Era yo joven y me hallaba de visita en casa de una
señora anciana de singular discreción. Entró un caballero de porte
elegante, de arrogante figura. La señora nos presentó el uno al otro.
Entablóse conversación, y yo hice cuanto fué posible por mostrarme
amable y hacerme simpático a aquel desconocido. Hubo unos momentos de
alegría cordial, de charla jocosa, de verdadera expansión. Sin embargo,
cuando, al cabo, aquel caballero se levantó para irse, después de
saludar con exquisita y familiar cortesía a la dama, dirigióme a mí una
fría y casi impertinente inclinación de cabeza que me dejó enfadado. La
señora comprendió lo que por mí pasaba, y, mirándome fijamente con ojos
risueños y maliciosos, me preguntó:
—¿Me permite usted que le haga una observación acerca de su carácter?
—Cuantas guste.
—Pues bien, amigo mío; debo manifestarle que es usted demasiado amable para hombre.
—¿Qué quiere usted decir, señora?—repuse poniéndome un poco colorado.

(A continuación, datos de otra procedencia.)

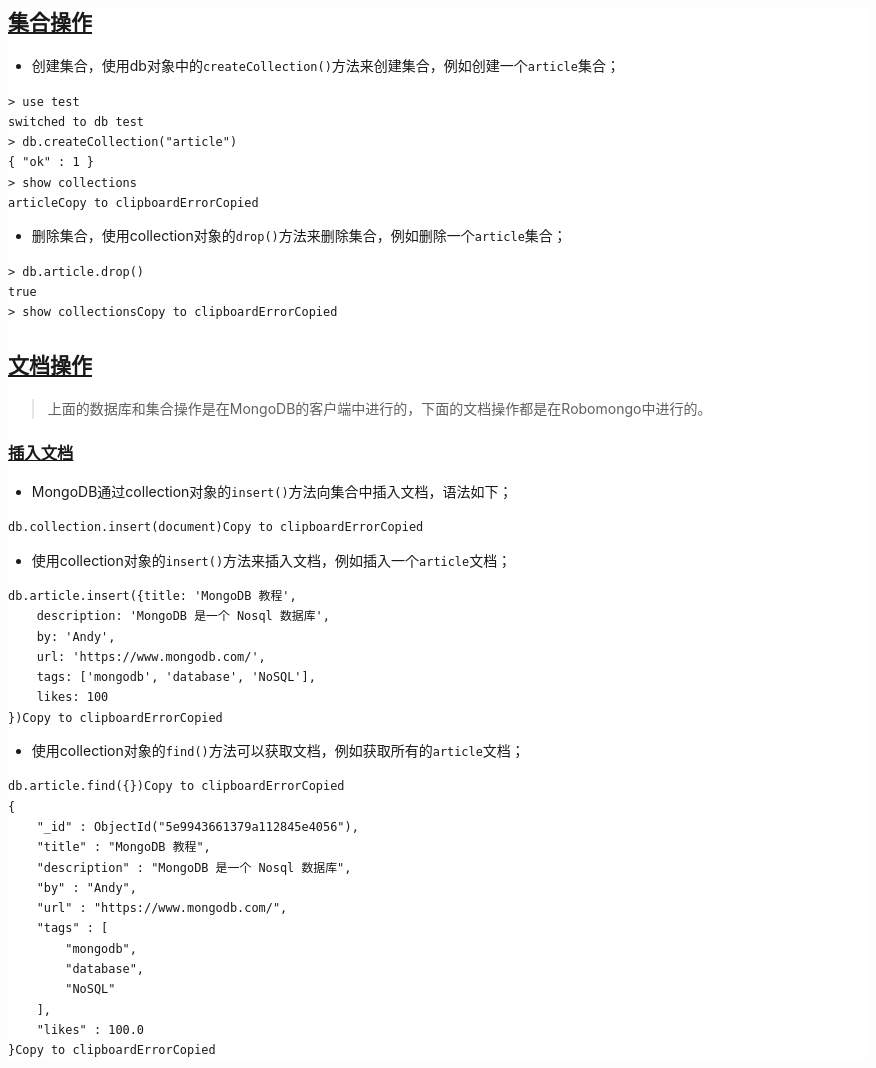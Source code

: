 ## [集合操作](http://www.macrozheng.com/#/reference/mongodb_start?id=集合操作)

- 创建集合，使用db对象中的`createCollection()`方法来创建集合，例如创建一个`article`集合；

```
> use test
switched to db test
> db.createCollection("article")
{ "ok" : 1 }
> show collections
articleCopy to clipboardErrorCopied
```

- 删除集合，使用collection对象的`drop()`方法来删除集合，例如删除一个`article`集合；

```
> db.article.drop()
true
> show collectionsCopy to clipboardErrorCopied
```

## [文档操作](http://www.macrozheng.com/#/reference/mongodb_start?id=文档操作)

> 上面的数据库和集合操作是在MongoDB的客户端中进行的，下面的文档操作都是在Robomongo中进行的。

### [插入文档](http://www.macrozheng.com/#/reference/mongodb_start?id=插入文档)

- MongoDB通过collection对象的`insert()`方法向集合中插入文档，语法如下；

```
db.collection.insert(document)Copy to clipboardErrorCopied
```

- 使用collection对象的`insert()`方法来插入文档，例如插入一个`article`文档；

```
db.article.insert({title: 'MongoDB 教程', 
    description: 'MongoDB 是一个 Nosql 数据库',
    by: 'Andy',
    url: 'https://www.mongodb.com/',
    tags: ['mongodb', 'database', 'NoSQL'],
    likes: 100
})Copy to clipboardErrorCopied
```

- 使用collection对象的`find()`方法可以获取文档，例如获取所有的`article`文档；

```
db.article.find({})Copy to clipboardErrorCopied
{
    "_id" : ObjectId("5e9943661379a112845e4056"),
    "title" : "MongoDB 教程",
    "description" : "MongoDB 是一个 Nosql 数据库",
    "by" : "Andy",
    "url" : "https://www.mongodb.com/",
    "tags" : [ 
        "mongodb", 
        "database", 
        "NoSQL"
    ],
    "likes" : 100.0
}Copy to clipboardErrorCopied
```
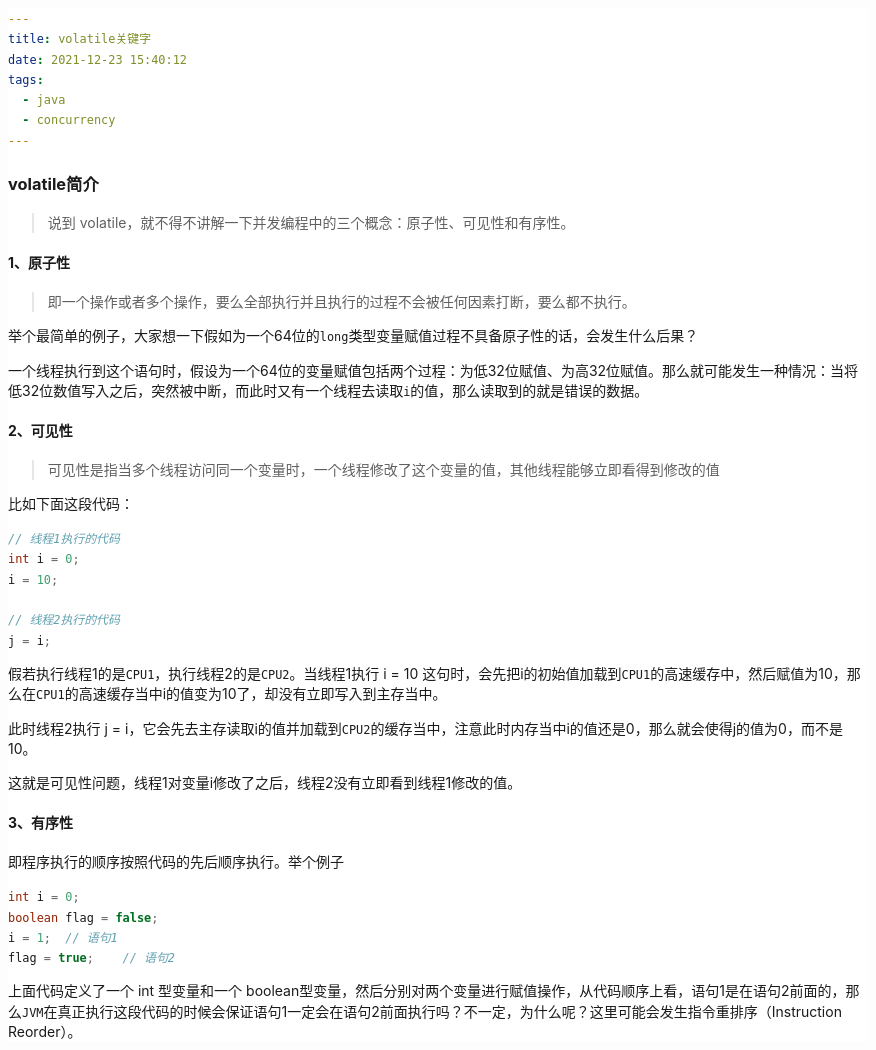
 ```yaml
---
title: volatile关键字
date: 2021-12-23 15:40:12
tags:
  - java
  - concurrency	
---
```


### volatile简介

> 说到 volatile，就不得不讲解一下并发编程中的三个概念：原子性、可见性和有序性。

#### 1、原子性

>  即一个操作或者多个操作，要么全部执行并且执行的过程不会被任何因素打断，要么都不执行。

举个最简单的例子，大家想一下假如为一个64位的`long`类型变量赋值过程不具备原子性的话，会发生什么后果？

一个线程执行到这个语句时，假设为一个64位的变量赋值包括两个过程：为低32位赋值、为高32位赋值。那么就可能发生一种情况：当将低32位数值写入之后，突然被中断，而此时又有一个线程去读取`i`的值，那么读取到的就是错误的数据。

#### 2、可见性

> 可见性是指当多个线程访问同一个变量时，一个线程修改了这个变量的值，其他线程能够立即看得到修改的值

比如下面这段代码：

```java
// 线程1执行的代码
int i = 0;
i = 10;

// 线程2执行的代码
j = i;
```

假若执行线程1的是`CPU1`，执行线程2的是`CPU2`。当线程1执行 i = 10 这句时，会先把i的初始值加载到`CPU1`的高速缓存中，然后赋值为10，那么在`CPU1`的高速缓存当中i的值变为10了，却没有立即写入到主存当中。

此时线程2执行 j = i，它会先去主存读取i的值并加载到`CPU2`的缓存当中，注意此时内存当中i的值还是0，那么就会使得j的值为0，而不是10。

这就是可见性问题，线程1对变量i修改了之后，线程2没有立即看到线程1修改的值。

#### 3、有序性

即程序执行的顺序按照代码的先后顺序执行。举个例子

```java
int i = 0;
boolean flag = false;
i = 1;	// 语句1
flag = true;	// 语句2
```

上面代码定义了一个 int 型变量和一个 boolean型变量，然后分别对两个变量进行赋值操作，从代码顺序上看，语句1是在语句2前面的，那么`JVM`在真正执行这段代码的时候会保证语句1一定会在语句2前面执行吗？不一定，为什么呢？这里可能会发生指令重排序（Instruction Reorder）。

—No se asuste usted ni se ofenda. No quiero decir que posea usted un
temperamento femenino. Sólo me atrevo a indicarle que exagera usted un
poco la nota de la amabilidad, y que esto ha de ocasionarle más de un
disgusto en la vida.... Porque, bien mirado, nosotras, las mujeres,
necesitamos a toda costa agradar; es nuestro destino; es la condición
ineludible de nuestra existencia. Pero la de ustedes se puede deslizar
admirablemente sin ella. Ustedes tienen interés en hacerse respetables,
temibles...; agradables, ¿para qué?
—Exceptuando con ustedes.
—Exceptuando con nosotras, desde luego.... Y, sin embargo, todavía
hay mujeres a quienes seducen las formas brutales. Pero son las refinadas
y están en minoría.
—¿De modo que me aconseja usted ser grosero?